ここで知っておくと"通"なポイント。ファミリーナンバーは「人間が書いた血統記録」をもとにした分類であるのに対し、mtDNAは「実際の生物学的な証拠」です。100年以上前の記録には記載ミスや取り違えもあり得るため、同じ番号の牝系でもmtDNAが一致しないケースや、その逆も報告されています。
つまりmtDNAは、母系のロマンを裏付けると同時に、「血統表の牝系記録が本当に正しいか」を科学的にチェックする物差しにもなる——血統という人文と、遺伝という科学が交差する、とてもスリリングな話なのです。
ここが大事 ― 「母系が良ければ走る」ではない
ここまで読むと「じゃあ名牝系の馬を選べば安心?」と思いたくなりますが、そこは冷静に。 大事な前提を押さえておきましょう。
- ① mtDNAの競走能力への寄与は"仮説"の段階。 母系が効くという研究上の示唆はありますが、「この母系=速い」と断定できる段階ではありません。
- ② 能力の大半は核のDNA + 環境。 mtDNAは設計図のごく一部。
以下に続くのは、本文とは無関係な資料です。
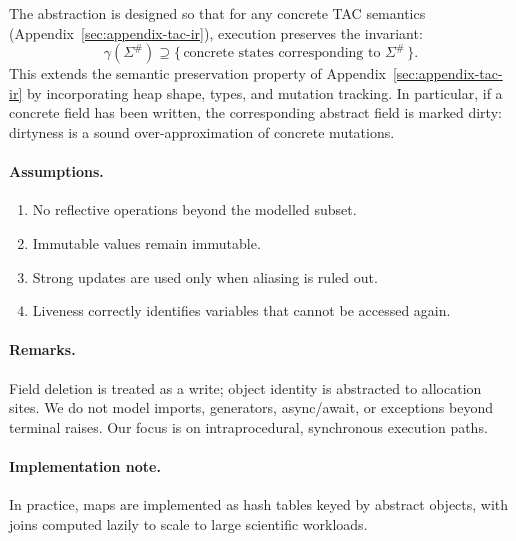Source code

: The abstraction is designed so that for any concrete TAC semantics
(Appendix~\ref{sec:appendix-tac-ir}),
execution preserves the invariant:
\[
\gamma(\Sigma^\#) \supseteq
\{\, \text{concrete states corresponding to }\Sigma^\# \,\}.
\]
This extends the semantic preservation property of
Appendix~\ref{sec:appendix-tac-ir} by incorporating heap shape,
types, and mutation tracking.
In particular, if a concrete field has been written,
the corresponding abstract field is marked dirty:
dirtyness is a sound over-approximation of concrete mutations.

\paragraph{Assumptions.}
\begin{enumerate}
  \item No reflective operations beyond the modelled subset.
  \item Immutable values remain immutable.
  \item Strong updates are used only when aliasing is ruled out.
  \item Liveness correctly identifies variables that cannot be accessed again.
\end{enumerate}

\paragraph{Remarks.}
Field deletion is treated as a write; object identity is abstracted to allocation sites.
We do not model imports, generators, async/await, or exceptions beyond terminal raises.
Our focus is on intraprocedural, synchronous execution paths.

\paragraph{Implementation note.}
In practice, maps are implemented as hash tables keyed by abstract objects,
with joins computed lazily to scale to large scientific workloads.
父・母の核の血、育成、調教の影響のほうがはるかに大きいのが実態です。
- ③ 名牝系でも走らない馬は山ほどいる。 「系統の活力が"続いているか"」を見るヒントにはなりますが、保証ではありません。
血統好き・一口馬主にどう活きるか
この知識は、血統表の"母系列"を読むときの解像度を上げてくれます。
- なぜベテランが「母・祖母・曾祖母」の並びを丁寧に追うのか、その意味が腑に落ちる
- 「名牝系」という言葉を、ロマンとして楽しみつつ過信せずに扱えるようになる
- 父系(スピード遺伝子など)と母系(mtDNA・系統の厚み)を両輪で見られるようになる
父系側の話(距離適性と遺伝)は、姉妹記事の「スピード遺伝子」で解説しています。あわせて読むと、血統が"父系×母系"の立体で見えてきます。
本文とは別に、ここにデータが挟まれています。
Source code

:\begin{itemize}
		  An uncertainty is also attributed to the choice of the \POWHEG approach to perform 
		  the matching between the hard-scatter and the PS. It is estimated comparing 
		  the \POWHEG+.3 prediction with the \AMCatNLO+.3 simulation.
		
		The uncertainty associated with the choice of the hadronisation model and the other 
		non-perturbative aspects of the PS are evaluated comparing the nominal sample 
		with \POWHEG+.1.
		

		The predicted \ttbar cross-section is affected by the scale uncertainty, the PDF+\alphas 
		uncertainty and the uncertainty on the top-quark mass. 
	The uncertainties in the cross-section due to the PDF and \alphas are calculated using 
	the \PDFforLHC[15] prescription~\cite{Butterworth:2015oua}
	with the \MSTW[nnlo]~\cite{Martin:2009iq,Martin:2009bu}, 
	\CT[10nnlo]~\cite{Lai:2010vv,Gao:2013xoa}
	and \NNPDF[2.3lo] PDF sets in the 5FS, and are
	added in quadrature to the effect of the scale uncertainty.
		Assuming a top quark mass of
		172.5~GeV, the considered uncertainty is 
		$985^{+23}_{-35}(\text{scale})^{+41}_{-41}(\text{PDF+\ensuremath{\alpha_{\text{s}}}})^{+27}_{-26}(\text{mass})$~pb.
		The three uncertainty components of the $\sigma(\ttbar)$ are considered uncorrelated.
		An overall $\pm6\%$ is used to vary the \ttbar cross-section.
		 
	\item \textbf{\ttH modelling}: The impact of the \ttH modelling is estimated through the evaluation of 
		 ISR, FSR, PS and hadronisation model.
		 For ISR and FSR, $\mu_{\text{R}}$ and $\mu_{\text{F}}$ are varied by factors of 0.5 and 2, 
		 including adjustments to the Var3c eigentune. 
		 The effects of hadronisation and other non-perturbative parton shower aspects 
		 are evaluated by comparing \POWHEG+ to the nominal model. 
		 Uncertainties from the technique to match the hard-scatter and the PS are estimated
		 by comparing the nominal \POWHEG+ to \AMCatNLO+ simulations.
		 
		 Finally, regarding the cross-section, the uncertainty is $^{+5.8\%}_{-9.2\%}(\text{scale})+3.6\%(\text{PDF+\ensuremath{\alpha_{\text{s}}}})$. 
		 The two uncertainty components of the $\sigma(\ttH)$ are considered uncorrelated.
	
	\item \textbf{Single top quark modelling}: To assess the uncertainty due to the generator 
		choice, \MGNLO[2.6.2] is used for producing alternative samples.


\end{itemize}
- “スピード遺伝子”(ミオスタチン)とは? ― 距離適性は血の中に書かれているのか
- スピード遺伝子の調べ方と有名馬は何型?(実用編) ― ミオスタチン検査の実際
- 競馬・血統の読み方入門 ― 母父・ニックス・インブリードを最短で理解する
まとめ
「最後は牝系」という競馬の格言は、ミトコンドリアDNA(mtDNA)が母からしか伝わらないという生物学に裏打ちされた、根拠のある経験則でした。mtDNAはエネルギーを作る発電所のDNAで、母系をまっすぐ下っていく——だから母の血は特別なのです。
ただし「母系が良い=走る」ではありません。 mtDNAの能力への寄与はまだ仮説段階で、走りの大半は核の血と環境が決めます。母系は、血統という物語を深く味わうための"もう一本の縦糸"。父系と合わせて眺めると、血統表は一気に立体的になります。